シフト制で早朝や深夜の勤務もあるなど、不規則な労働時間になりがちなホテル業界においても、近年は、スタッフの休息時間を十分に確保すべく、シフトの人員数や時間帯を見直す施設が増えています。
休息時間を十分に確保することによって、スタッフの心身の健康維持やモチベーション向上、離職率の低下などが期待できます。勤務体制を見直し無理のないシフトを組むためにも、人材確保や業務効率化が求められるでしょう。
④年次有給休暇取得の推進
スタッフが確実に有休を取れる体制を作り、年次有給休暇の取得率を上げていくことも必要です。
働き方改革関連法案では、企業に対して、10日以上の有休を付与される全ての労働者に、最低5日間の有休を取得させることを義務付けています。ホテル業界でも、ホテルが主体的になってスタッフの有休取得を推進し、有休が取りやすい環境を整えていくことが求められます。
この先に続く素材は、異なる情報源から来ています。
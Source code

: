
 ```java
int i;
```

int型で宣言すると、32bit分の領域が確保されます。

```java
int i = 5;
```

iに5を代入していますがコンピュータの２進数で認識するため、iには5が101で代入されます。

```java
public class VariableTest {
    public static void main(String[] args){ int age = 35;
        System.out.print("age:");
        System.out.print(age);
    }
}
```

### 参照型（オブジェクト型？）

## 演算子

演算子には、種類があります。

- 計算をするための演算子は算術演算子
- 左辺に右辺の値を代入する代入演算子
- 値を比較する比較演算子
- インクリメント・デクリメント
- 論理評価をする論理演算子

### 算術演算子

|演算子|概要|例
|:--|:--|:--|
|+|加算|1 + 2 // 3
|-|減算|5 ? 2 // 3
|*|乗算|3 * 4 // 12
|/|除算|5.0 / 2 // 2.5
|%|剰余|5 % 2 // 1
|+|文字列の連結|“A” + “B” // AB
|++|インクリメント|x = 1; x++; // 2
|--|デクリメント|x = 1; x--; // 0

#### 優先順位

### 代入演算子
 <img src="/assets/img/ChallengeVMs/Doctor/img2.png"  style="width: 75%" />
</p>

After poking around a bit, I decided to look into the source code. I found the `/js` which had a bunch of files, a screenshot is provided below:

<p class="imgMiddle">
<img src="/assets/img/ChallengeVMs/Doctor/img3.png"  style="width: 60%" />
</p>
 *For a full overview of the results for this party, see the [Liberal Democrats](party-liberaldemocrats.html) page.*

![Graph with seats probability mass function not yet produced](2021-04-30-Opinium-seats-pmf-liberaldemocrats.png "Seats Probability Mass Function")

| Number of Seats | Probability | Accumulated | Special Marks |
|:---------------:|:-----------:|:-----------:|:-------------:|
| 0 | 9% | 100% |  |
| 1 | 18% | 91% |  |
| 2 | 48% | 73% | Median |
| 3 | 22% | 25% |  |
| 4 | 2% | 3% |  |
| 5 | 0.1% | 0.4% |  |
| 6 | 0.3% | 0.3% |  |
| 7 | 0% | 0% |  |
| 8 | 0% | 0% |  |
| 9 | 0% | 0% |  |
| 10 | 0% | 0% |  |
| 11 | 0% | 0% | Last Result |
スタッフが一斉に休めるよう定期的に「休館日」を設けているホテルもあります。
⑤同一労働・同一賃金の導入
同一労働・同一賃金の導入も必須といえます。
令和3年に観光庁が作成した「宿泊業の現状について」によると、宿泊業界では、雇用者数の約54%が非正規雇用者です(そのうち、女性が占める割合は66%)。
これまでのホテル業界では、業務内容がほぼ同じであっても、雇用形態が正規であるか非正規であるかによって、スタッフ間で給与、賞与、福利厚生などの待遇に格差が生じがちでした。しかし、2020年4月施行の改正労働者派遣法、改正パートタイム・有期雇用労働法では、企業内における正規・非正規間の不合理な待遇差が禁じられました。
同一労働・同一賃金を導入することで、正規・非正規の格差解消はもちろん、仕事に対するモチベーションの向上、人材不足の解消なども期待されます。
働き方改革に積極的に取り組むことにより、ホテルの「おもてなし」や「サービス」の仕事に意欲を持つ方の継続的な勤務が実現し、ホテル業界の活性化にもつながるでしょう。
転職活動では、ホテル業界の「働き方改革」にも注目しよう
今回は、ホテル業界での転職を考え中の方に向けて、ホテル業界の労働環境の課題や「働き方改革」について紹介しました。
ホテル業界の「働き方改革」では、“働きやすい環境の実現”と“生産性や利益の確保”の両立が重要となります。ホテル業界で転職活動を行う場合は、どのような「働き方改革」を行っているのかという点にも注目してみてはいかがでしょうか。